For me (and may Blades fans of my age) he is one of several people to represent a halcyon period of my Blades supporting life. Between the ages of 13 and 19 I saw United achieve two successive promotions, returning to the top flight for the first time in 14 years, achieving the Sheffield Double and staying in the top flight until the Great Escapes finally ended in 1994. Tony was an integral part of it; although he had moved on by the time the Blades were relegated from the Premier League on the last day of the season at Stamford Bridge.
Tony uses twitter in a really positive way, engaging with supporters, answering their questions, whilst also promoting Sheffield and supporting the local business community, of which he is a part. After he kindly re-tweeted a blog post of mine, my thanks were responded too with a message of "Great blog BTW" and I took that as my cue to ask Tony if he would be willing to be interviewed for it. And that is how I find myself spending an engaging and entertaining 90 minutes in the company of Tony.

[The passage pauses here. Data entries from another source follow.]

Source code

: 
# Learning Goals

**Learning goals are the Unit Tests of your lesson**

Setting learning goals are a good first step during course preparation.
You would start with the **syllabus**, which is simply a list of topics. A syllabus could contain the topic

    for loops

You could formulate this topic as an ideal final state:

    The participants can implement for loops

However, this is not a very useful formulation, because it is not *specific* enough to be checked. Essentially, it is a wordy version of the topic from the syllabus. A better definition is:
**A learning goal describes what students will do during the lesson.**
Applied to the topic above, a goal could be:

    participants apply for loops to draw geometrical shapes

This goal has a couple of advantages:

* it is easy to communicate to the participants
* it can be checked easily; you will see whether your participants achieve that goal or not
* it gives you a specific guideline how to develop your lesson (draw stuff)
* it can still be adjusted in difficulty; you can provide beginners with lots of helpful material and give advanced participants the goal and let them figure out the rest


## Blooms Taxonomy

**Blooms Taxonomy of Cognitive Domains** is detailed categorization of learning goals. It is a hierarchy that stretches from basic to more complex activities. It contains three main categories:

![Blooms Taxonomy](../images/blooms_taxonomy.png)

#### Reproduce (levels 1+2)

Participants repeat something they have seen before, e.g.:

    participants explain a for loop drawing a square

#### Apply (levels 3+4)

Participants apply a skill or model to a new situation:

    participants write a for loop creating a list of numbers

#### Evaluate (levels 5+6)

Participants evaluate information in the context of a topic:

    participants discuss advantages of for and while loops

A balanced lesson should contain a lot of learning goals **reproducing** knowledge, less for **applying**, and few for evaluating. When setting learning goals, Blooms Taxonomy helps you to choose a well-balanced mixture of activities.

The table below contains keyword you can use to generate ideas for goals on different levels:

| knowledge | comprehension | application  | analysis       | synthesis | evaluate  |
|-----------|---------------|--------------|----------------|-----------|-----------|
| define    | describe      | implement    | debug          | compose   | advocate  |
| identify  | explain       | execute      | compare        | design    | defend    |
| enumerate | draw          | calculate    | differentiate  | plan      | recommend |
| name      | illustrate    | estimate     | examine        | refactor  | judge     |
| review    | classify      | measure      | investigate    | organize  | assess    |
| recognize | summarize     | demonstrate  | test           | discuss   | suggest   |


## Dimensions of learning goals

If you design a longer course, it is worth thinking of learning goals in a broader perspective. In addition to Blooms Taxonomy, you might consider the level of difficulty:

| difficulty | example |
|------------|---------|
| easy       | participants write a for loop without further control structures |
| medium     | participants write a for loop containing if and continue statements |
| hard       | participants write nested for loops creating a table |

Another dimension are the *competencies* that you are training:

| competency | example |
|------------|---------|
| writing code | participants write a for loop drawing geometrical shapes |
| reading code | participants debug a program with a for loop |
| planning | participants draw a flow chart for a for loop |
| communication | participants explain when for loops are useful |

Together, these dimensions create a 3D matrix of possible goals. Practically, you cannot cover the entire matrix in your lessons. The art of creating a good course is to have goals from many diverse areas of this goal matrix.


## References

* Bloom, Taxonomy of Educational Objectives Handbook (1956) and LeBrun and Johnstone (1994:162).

In a hotel adjacent to the pitch where he used to entertain and score in other entertaining 90 minute spells some 20 years ago.
We talk about his football career, from playing for Welling United and selling fruit on a farm, to promotions with United and then relegation from the league with Hereford United. Parts 2 and 3 will follow over the next couple of nights, but we start at the beginning of his career and I started by asking Tony about his early career and the combination of playing football alongside a full-time job.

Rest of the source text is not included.